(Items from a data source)
+++
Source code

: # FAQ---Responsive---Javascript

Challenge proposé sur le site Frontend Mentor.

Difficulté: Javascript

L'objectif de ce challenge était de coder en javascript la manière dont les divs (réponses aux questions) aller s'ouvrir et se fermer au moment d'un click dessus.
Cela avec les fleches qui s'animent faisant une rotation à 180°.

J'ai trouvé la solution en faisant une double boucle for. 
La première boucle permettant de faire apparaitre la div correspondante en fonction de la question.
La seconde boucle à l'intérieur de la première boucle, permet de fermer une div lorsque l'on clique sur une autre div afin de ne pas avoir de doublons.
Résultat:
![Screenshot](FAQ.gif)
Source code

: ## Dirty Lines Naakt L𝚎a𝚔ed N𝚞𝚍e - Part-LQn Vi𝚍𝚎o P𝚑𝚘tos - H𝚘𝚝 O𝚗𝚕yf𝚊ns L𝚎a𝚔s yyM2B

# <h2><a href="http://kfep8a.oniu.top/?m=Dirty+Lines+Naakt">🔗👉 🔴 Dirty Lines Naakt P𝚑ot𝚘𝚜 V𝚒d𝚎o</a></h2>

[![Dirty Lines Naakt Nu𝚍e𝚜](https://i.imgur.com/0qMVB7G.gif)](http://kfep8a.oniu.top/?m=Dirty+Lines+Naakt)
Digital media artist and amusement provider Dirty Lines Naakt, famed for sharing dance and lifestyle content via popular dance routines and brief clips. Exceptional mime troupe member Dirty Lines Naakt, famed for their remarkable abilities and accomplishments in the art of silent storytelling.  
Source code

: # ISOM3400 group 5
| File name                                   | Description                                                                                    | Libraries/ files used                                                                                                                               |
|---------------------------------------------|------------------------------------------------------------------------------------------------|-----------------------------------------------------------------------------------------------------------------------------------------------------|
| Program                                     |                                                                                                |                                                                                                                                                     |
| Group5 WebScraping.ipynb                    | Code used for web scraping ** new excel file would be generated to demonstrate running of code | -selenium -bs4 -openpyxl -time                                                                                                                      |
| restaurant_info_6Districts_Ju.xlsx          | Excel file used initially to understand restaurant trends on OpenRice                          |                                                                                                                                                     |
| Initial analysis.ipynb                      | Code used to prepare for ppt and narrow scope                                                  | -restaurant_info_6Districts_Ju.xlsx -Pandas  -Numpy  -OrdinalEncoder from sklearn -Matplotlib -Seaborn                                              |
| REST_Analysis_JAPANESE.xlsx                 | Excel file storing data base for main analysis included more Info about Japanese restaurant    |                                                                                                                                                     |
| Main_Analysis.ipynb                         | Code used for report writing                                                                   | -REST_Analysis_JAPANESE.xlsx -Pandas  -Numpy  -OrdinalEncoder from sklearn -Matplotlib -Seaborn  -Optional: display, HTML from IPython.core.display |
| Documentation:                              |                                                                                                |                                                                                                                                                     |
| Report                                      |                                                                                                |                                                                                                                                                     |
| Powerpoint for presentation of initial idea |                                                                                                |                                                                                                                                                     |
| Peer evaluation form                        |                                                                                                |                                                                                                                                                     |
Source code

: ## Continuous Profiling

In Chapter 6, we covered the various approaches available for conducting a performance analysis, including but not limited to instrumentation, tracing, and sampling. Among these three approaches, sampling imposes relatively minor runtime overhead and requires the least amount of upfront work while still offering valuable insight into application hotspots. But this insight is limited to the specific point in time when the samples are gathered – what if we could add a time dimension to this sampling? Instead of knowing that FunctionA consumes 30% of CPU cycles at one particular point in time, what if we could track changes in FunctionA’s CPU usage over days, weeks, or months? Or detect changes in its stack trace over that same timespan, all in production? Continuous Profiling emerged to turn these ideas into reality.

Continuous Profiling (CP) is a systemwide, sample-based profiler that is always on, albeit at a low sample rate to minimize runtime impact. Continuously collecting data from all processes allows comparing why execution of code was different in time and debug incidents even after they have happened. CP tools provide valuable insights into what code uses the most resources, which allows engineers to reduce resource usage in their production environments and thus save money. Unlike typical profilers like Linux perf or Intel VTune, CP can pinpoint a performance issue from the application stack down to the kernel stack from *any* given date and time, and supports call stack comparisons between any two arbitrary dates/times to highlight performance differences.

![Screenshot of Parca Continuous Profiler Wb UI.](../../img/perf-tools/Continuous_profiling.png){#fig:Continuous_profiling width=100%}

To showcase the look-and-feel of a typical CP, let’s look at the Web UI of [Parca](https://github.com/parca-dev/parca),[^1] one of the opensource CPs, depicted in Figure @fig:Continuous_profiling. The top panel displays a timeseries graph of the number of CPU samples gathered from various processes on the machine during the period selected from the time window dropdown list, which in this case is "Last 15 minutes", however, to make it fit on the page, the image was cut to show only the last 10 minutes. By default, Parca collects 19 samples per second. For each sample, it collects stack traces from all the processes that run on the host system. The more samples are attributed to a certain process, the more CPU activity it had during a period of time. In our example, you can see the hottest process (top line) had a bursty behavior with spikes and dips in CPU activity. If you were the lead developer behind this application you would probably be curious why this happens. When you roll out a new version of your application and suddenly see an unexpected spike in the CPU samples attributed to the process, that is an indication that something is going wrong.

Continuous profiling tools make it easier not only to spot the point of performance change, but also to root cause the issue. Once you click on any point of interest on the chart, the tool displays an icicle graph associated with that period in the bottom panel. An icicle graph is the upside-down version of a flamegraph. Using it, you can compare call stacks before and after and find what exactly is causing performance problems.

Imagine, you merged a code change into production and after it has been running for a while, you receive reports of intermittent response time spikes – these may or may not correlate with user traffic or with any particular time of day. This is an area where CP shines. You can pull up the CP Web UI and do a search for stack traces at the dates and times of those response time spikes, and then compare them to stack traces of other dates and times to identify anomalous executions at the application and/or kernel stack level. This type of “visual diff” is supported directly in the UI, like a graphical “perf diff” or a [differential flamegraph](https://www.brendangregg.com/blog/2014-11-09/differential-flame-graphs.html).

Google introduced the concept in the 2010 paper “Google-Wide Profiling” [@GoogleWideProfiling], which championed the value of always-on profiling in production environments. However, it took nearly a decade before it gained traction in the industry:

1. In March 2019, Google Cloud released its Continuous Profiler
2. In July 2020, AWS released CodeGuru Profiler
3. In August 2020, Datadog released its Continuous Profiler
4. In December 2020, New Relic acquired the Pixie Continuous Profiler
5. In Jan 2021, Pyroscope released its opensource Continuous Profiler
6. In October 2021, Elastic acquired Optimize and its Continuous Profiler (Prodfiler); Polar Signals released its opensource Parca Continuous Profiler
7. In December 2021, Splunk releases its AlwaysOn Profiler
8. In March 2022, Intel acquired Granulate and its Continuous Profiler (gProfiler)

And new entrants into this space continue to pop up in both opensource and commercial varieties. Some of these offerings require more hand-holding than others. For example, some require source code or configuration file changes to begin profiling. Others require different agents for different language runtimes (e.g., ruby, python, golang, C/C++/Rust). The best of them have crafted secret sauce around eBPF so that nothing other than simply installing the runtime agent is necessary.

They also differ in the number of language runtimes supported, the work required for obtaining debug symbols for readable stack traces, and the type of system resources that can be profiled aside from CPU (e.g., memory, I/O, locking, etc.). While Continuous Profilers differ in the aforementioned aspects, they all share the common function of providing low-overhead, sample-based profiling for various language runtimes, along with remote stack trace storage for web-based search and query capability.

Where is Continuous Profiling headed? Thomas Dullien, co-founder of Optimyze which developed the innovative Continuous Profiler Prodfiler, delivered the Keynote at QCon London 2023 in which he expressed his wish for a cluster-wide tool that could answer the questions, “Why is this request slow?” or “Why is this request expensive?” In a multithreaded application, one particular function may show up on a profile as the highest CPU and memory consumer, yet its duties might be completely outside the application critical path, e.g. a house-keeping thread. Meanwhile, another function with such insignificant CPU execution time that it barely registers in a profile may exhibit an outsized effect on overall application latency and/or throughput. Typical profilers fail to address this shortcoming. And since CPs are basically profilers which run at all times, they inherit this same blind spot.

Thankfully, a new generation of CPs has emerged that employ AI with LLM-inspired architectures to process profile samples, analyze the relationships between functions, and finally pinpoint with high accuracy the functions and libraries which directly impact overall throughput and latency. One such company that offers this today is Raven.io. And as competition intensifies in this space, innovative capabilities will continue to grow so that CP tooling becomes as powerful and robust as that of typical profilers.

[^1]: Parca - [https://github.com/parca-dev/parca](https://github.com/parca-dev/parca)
+++
About this task:
Your answer must be the lines above, unchanged, from the first one through the line that holds "[![Dirty Lines Naakt", inclusive, and no others.

Response for this exercise:
Source code

: # FAQ---Responsive---Javascript

Challenge proposé sur le site Frontend Mentor.

Difficulté: Javascript

L'objectif de ce challenge était de coder en javascript la manière dont les divs (réponses aux questions) aller s'ouvrir et se fermer au moment d'un click dessus.
Cela avec les fleches qui s'animent faisant une rotation à 180°.

J'ai trouvé la solution en faisant une double boucle for. 
La première boucle permettant de faire apparaitre la div correspondante en fonction de la question.
La seconde boucle à l'intérieur de la première boucle, permet de fermer une div lorsque l'on clique sur une autre div afin de ne pas avoir de doublons.
Résultat:
![Screenshot](FAQ.gif)
Source code

: ## Dirty Lines Naakt L𝚎a𝚔ed N𝚞𝚍e - Part-LQn Vi𝚍𝚎o P𝚑𝚘tos - H𝚘𝚝 O𝚗𝚕yf𝚊ns L𝚎a𝚔s yyM2B

# <h2><a href="http://kfep8a.oniu.top/?m=Dirty+Lines+Naakt">🔗👉 🔴 Dirty Lines Naakt P𝚑ot𝚘𝚜 V𝚒d𝚎o</a></h2>

[![Dirty Lines Naakt Nu𝚍e𝚜](https://i.imgur.com/0qMVB7G.gif)](http://kfep8a.oniu.top/?m=Dirty+Lines+Naakt)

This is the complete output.